In the data below, locate each line with the word "materials" and list it.

▸ Records for this task
↓

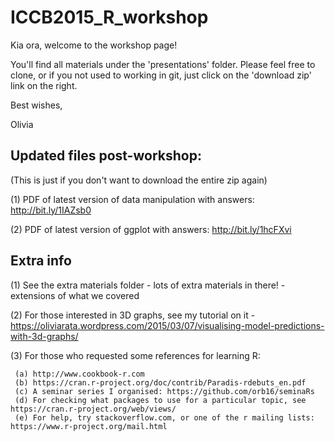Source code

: # ICCB2015_R_workshop
Kia ora, welcome to the workshop page! 

You'll find all materials under the 'presentations' folder. Please feel free to clone, or if you not used to working in git, just click on the 'download zip' link on the right.

Best wishes,

Olivia

## Updated files post-workshop: 

(This is just if you don't want to download the entire zip again) 

(1) PDF of latest version of data manipulation with answers: http://bit.ly/1IAZsb0 

(2) PDF of latest version of ggplot with answers: http://bit.ly/1hcFXvi 

## Extra info 

(1) See the extra materials folder - lots of extra materials in there! - extensions of what we covered

(2) For those interested in 3D graphs, see my tutorial on it - https://oliviarata.wordpress.com/2015/03/07/visualising-model-predictions-with-3d-graphs/

(3) For those who requested some references for learning R: 

     (a) http://www.cookbook-r.com 
     (b) https://cran.r-project.org/doc/contrib/Paradis-rdebuts_en.pdf 
     (c) A seminar series I organised: https://github.com/orb16/seminaRs
     (d) For checking what packages to use for a particular topic, see https://cran.r-project.org/web/views/ 
     (e) For help, try stackoverflow.com, or one of the r mailing lists: https://www.r-project.org/mail.html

↑

▸ Output
You'll find all materials under the 'presentations' folder. Please feel free to clone, or if you not used to working in git, just click on the 'download zip' link on the right.
(1) See the extra materials folder - lots of extra materials in there! - extensions of what we covered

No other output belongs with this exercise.